- **EXERCISE AIM**: Pull each line with the string "caption" from the entries.

Items listed in a dataset:

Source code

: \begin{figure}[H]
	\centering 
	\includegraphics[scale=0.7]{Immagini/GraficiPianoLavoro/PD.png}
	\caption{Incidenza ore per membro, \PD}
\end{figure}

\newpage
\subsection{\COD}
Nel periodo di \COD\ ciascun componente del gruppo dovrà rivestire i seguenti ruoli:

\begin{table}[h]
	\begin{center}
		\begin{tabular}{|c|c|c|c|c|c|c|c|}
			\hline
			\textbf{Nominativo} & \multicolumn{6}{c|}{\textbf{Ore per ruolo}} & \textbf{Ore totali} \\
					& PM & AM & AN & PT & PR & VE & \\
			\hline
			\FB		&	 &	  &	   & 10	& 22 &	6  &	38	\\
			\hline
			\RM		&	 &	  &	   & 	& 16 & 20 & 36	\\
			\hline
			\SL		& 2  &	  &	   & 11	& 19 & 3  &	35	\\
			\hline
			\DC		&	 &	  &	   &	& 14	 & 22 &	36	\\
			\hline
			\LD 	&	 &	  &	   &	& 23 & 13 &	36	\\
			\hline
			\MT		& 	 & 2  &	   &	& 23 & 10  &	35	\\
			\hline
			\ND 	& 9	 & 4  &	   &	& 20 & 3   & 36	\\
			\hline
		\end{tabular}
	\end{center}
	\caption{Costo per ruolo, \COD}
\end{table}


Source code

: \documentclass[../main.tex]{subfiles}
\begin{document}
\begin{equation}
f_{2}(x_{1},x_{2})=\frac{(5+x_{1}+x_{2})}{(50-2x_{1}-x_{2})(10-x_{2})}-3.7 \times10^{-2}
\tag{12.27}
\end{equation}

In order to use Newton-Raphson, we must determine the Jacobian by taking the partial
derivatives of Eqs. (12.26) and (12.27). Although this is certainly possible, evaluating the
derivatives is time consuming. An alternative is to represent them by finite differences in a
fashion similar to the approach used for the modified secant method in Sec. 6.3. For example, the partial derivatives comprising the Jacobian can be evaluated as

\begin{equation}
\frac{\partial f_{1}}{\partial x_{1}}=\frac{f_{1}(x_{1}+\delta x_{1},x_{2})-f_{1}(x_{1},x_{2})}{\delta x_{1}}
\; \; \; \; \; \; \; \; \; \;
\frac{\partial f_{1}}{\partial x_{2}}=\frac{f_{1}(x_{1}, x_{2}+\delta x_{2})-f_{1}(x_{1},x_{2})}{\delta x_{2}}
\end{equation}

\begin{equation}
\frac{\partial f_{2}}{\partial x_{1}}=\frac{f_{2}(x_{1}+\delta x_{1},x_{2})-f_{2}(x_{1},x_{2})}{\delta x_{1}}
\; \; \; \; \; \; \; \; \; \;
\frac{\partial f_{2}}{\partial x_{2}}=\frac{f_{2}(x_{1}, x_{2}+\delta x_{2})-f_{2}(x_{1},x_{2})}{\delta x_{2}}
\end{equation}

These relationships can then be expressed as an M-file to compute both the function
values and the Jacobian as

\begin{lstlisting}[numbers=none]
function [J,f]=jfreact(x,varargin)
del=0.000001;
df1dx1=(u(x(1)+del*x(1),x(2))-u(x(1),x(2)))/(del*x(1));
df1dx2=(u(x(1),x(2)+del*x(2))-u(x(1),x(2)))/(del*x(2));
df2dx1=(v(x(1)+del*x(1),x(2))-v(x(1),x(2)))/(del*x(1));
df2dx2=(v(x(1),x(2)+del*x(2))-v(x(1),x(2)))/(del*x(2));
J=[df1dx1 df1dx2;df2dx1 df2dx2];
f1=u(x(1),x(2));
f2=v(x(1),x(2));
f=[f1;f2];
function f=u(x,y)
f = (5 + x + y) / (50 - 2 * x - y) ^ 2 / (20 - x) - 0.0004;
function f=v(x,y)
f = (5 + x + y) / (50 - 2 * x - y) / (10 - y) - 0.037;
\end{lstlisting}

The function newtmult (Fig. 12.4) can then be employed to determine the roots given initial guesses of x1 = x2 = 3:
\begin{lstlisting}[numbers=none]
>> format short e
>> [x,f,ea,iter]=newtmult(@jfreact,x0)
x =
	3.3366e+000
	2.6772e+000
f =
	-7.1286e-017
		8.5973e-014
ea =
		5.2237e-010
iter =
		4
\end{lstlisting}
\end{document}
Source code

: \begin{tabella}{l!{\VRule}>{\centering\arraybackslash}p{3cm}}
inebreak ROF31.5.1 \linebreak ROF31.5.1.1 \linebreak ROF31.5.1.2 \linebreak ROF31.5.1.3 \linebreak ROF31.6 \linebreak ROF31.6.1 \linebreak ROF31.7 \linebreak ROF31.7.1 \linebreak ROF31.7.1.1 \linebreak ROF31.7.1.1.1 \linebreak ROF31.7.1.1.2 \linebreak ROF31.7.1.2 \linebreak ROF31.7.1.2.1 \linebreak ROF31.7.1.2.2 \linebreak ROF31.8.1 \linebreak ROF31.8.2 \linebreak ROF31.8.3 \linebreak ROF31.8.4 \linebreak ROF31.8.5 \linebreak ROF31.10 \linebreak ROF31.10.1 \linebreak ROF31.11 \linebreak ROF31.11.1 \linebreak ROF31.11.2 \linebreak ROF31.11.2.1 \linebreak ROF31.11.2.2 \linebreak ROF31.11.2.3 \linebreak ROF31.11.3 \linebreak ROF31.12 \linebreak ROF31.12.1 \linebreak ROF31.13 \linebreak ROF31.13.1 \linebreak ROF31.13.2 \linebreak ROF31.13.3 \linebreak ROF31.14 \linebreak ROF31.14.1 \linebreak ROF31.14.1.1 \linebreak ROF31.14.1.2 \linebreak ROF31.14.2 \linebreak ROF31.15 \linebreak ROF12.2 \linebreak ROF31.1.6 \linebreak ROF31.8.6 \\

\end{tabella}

- **EXERCISE OUTPUT**:
	\caption{Incidenza ore per membro, \PD}
	\caption{Costo per ruolo, \COD}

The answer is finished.